Dlaczego Polacy zagrali słabo? Michał Probierz wyjaśnia. Oto powód
Reprezentacja Polski rozpoczęła eliminacje na mundial od zwycięstwa w kiepskim stylu z Litwą, a jej selekcjoner Michał Probierz po spotkaniu udzielił wywiadu stacji TVP Sport. W tej rozmowie trener wyznał wprost, co wpłynęło na słabszą dyspozycję jego podopiecznych w tym spotkaniu. - Po ostatnich meczach w Lidze Narodów pewność siebie niektórych zawodników osłabła - skomentował. Później to samo powtórzył na konferencji prasowej.
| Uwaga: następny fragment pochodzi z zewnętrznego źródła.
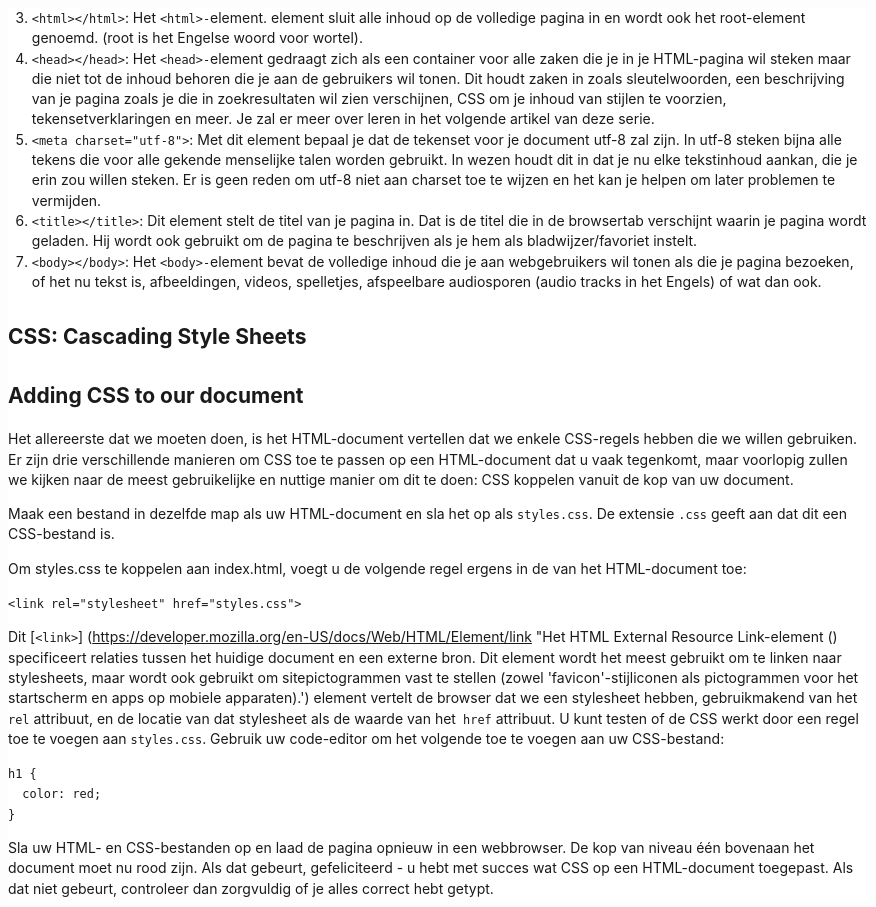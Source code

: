 3.  `<html></html>`: Het `<html>-`element. element sluit alle inhoud op de volledige pagina in en wordt ook het root-element genoemd. (root is het Engelse woord voor wortel).
4.  `<head></head>`: Het `<head>-`element gedraagt zich als een container voor alle zaken die je in je HTML-pagina wil steken maar die niet tot de inhoud behoren die je aan de gebruikers wil tonen. Dit houdt zaken in zoals sleutelwoorden, een beschrijving van je pagina zoals je die in zoekresultaten wil zien verschijnen, CSS om je inhoud van stijlen te voorzien, tekensetverklaringen en meer. Je zal er meer over leren in het volgende artikel van deze serie.
5.  `<meta charset="utf-8">`: Met dit element bepaal je dat de tekenset voor je document utf-8 zal zijn. In utf-8 steken bijna alle tekens die voor alle gekende menselijke talen worden gebruikt. In wezen houdt dit in dat je nu elke tekstinhoud aankan, die je erin zou willen steken. Er is geen reden om utf-8 niet aan charset toe te wijzen en het kan je helpen om later problemen te vermijden.
6.  `<title></title>`: Dit element stelt de titel van je pagina in. Dat is de titel die in de browsertab verschijnt waarin je pagina wordt geladen. Hij wordt ook gebruikt om de pagina te beschrijven als je hem als bladwijzer/favoriet instelt.
7.  `<body></body>`: Het `<body>-`element bevat de volledige inhoud die je aan webgebruikers wil tonen als die je pagina bezoeken, of het nu  tekst is, afbeeldingen, videos, spelletjes, afspeelbare audiosporen (audio tracks in het Engels)  of wat dan ook.


## CSS: Cascading Style Sheets

## Adding CSS to our document

Het allereerste dat we moeten doen, is het HTML-document vertellen dat we enkele CSS-regels hebben die we willen gebruiken. Er zijn drie verschillende manieren om CSS toe te passen op een HTML-document dat u vaak tegenkomt, maar voorlopig zullen we kijken naar de meest gebruikelijke en nuttige manier om dit te doen: CSS koppelen vanuit de kop van uw document.

Maak een bestand in dezelfde map als uw HTML-document en sla het op als `styles.css`. De extensie `.css` geeft aan dat dit een CSS-bestand is.

Om styles.css te koppelen aan index.html, voegt u de volgende regel ergens in de <head> van het HTML-document toe:

```
<link rel="stylesheet" href="styles.css">
```

Dit [`<link>`] (https://developer.mozilla.org/en-US/docs/Web/HTML/Element/link "Het HTML External Resource Link-element (<link>) specificeert relaties tussen het huidige document en een externe bron. Dit element wordt het meest gebruikt om te linken naar stylesheets, maar wordt ook gebruikt om sitepictogrammen vast te stellen (zowel 'favicon'-stijliconen als pictogrammen voor het startscherm en apps op mobiele apparaten).') element vertelt de browser dat we een stylesheet hebben, gebruikmakend van het `rel` attribuut, en de locatie van dat stylesheet als de waarde van het` href` attribuut. U kunt testen of de CSS werkt door een regel toe te voegen aan `styles.css`. Gebruik uw code-editor om het volgende toe te voegen aan uw CSS-bestand:

```html
h1 {
  color: red;
}
```

Sla uw HTML- en CSS-bestanden op en laad de pagina opnieuw in een webbrowser. De kop van niveau één bovenaan het document moet nu rood zijn. Als dat gebeurt, gefeliciteerd - u hebt met succes wat CSS op een HTML-document toegepast. Als dat niet gebeurt, controleer dan zorgvuldig of je alles correct hebt getypt.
Reprezentacja Polski wygrała z Litwą na start fazy grupowej eliminacji na mundial po golu Roberta Lewandowskiego. Ale czy zaprezentowała się dobrze? Zdecydowanie nie i wszyscy są tego świadomi. Michał Probierz może być zadowolony ze zwycięstwa, ale tym razem również on przyznał, że w drużynie nie wszystko funkcjonowało najlepiej.
W rozmowie z TVP Sport po meczu Michał Probierz podkreślił, że najważniejsze jest zwycięstwo, ale jego podopiecznym zabrakło przede wszystkim spokoju, aby zaprezentować się w tym spotkaniu w sposób zadowalający.
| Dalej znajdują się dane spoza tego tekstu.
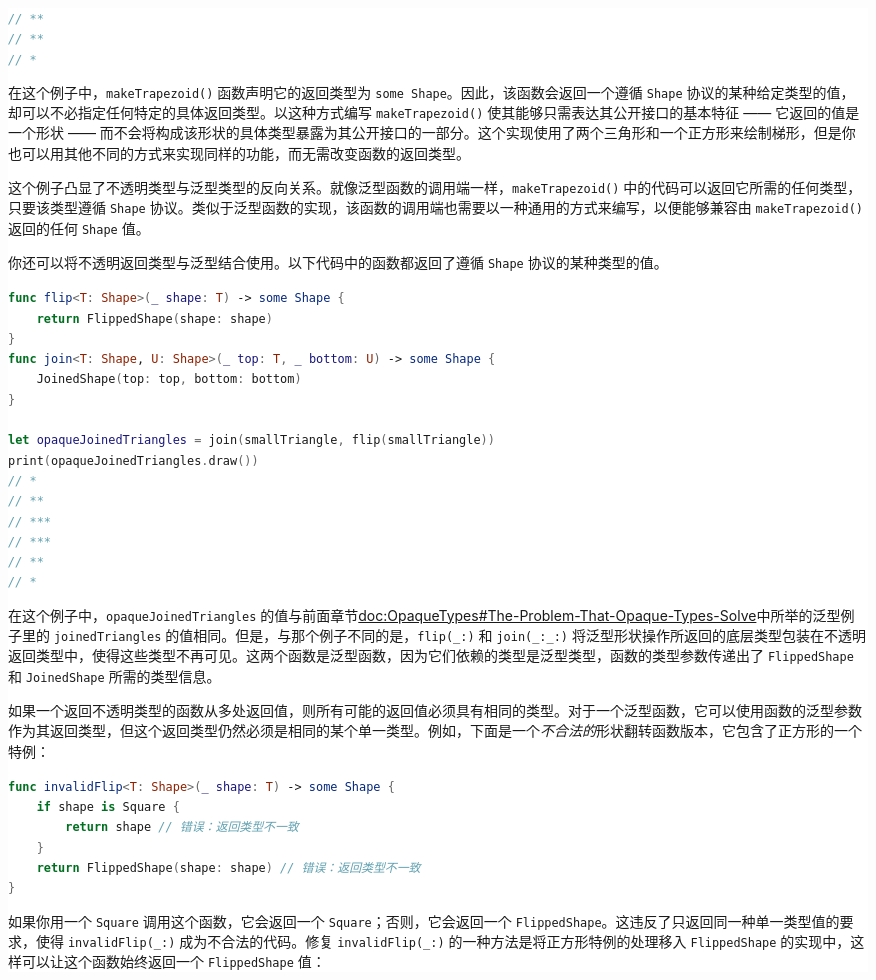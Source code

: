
 ```swift
// **
// **
// *
```



在这个例子中，`makeTrapezoid()` 函数声明它的返回类型为 `some Shape`。因此，该函数会返回一个遵循 `Shape` 协议的某种给定类型的值，却可以不必指定任何特定的具体返回类型。以这种方式编写 `makeTrapezoid()` 使其能够只需表达其公开接口的基本特征 —— 它返回的值是一个形状 —— 而不会将构成该形状的具体类型暴露为其公开接口的一部分。这个实现使用了两个三角形和一个正方形来绘制梯形，但是你也可以用其他不同的方式来实现同样的功能，而无需改变函数的返回类型。

这个例子凸显了不透明类型与泛型类型的反向关系。就像泛型函数的调用端一样，`makeTrapezoid()` 中的代码可以返回它所需的任何类型，只要该类型遵循 `Shape` 协议。类似于泛型函数的实现，该函数的调用端也需要以一种通用的方式来编写，以便能够兼容由 `makeTrapezoid()` 返回的任何 `Shape` 值。

你还可以将不透明返回类型与泛型结合使用。以下代码中的函数都返回了遵循 `Shape` 协议的某种类型的值。

```swift
func flip<T: Shape>(_ shape: T) -> some Shape {
    return FlippedShape(shape: shape)
}
func join<T: Shape, U: Shape>(_ top: T, _ bottom: U) -> some Shape {
    JoinedShape(top: top, bottom: bottom)
}

let opaqueJoinedTriangles = join(smallTriangle, flip(smallTriangle))
print(opaqueJoinedTriangles.draw())
// *
// **
// ***
// ***
// **
// *
```



在这个例子中，`opaqueJoinedTriangles` 的值与前面章节<doc:OpaqueTypes#The-Problem-That-Opaque-Types-Solve>中所举的泛型例子里的 `joinedTriangles` 的值相同。但是，与那个例子不同的是，`flip(_:)` 和 `join(_:_:)` 将泛型形状操作所返回的底层类型包装在不透明返回类型中，使得这些类型不再可见。这两个函数是泛型函数，因为它们依赖的类型是泛型类型，函数的类型参数传递出了 `FlippedShape` 和 `JoinedShape` 所需的类型信息。

如果一个返回不透明类型的函数从多处返回值，则所有可能的返回值必须具有相同的类型。对于一个泛型函数，它可以使用函数的泛型参数作为其返回类型，但这个返回类型仍然必须是相同的某个单一类型。例如，下面是一个*不合法的*形状翻转函数版本，它包含了正方形的一个特例：

```swift
func invalidFlip<T: Shape>(_ shape: T) -> some Shape {
    if shape is Square {
        return shape // 错误：返回类型不一致
    }
    return FlippedShape(shape: shape) // 错误：返回类型不一致
}
```



如果你用一个 `Square` 调用这个函数，它会返回一个 `Square`；否则，它会返回一个 `FlippedShape`。这违反了只返回同一种单一类型值的要求，使得 `invalidFlip(_:)` 成为不合法的代码。修复 `invalidFlip(_:)` 的一种方法是将正方形特例的处理移入 `FlippedShape` 的实现中，这样可以让这个函数始终返回一个 `FlippedShape` 值：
Michał Probierz wyznaje. Oto powody słabej gry reprezentacji Polski z Litwą
Dlaczego? Zdaniem Michała Probierza wpływ na to miały ostatnie mecze Ligi Narodów i spadek reprezentacji Polski z dywizji "A". Selekcjoner uważa, że to obniżyło pewność siebie niektórych zawodników i teraz obserwujemy tego efekty.
To samo mówił na pomeczowej konferencji prasowej.
- Widać nerwowość w początkowej fazie. Widzieliśmy, że po ostatnich meczach w Lidze Narodów pewność siebie niektórych zawodników osłabła. Brak nam było Piotra Zielińskiego, tego lidera, który grał regularnie i brał piłkę na siebie - wyznał Michał Probierz.
Piotr Zieliński nie był jedynym bardzo ważnym nieobecnym. Michał Probierz podczas tego zgrupowania nie może skorzystać również z usług Nicoli Zalewskiego, który w ostatnim czasie był kluczowym zawodnikiem kadry.
Michał Probierz jako powody słabej gry podaje więc: spadek w Lidze Narodów oraz nieobecność kluczowego zawodnika. Należy jednak pamiętać, że Polacy grali u siebie z Litwą i wygrali to spotkanie dzięki bramce Lewandowskiego po rykoszecie i świetnej interwencji Łukasza Skorupskiego, która w drugiej połowie utrzymała nas przy remisie.
Czy w takiej sytuacji podane przez selekcjonera powody wydają się wystarczające? Każdy kibic musi już sam odpowiedzieć sobie na to pytanie.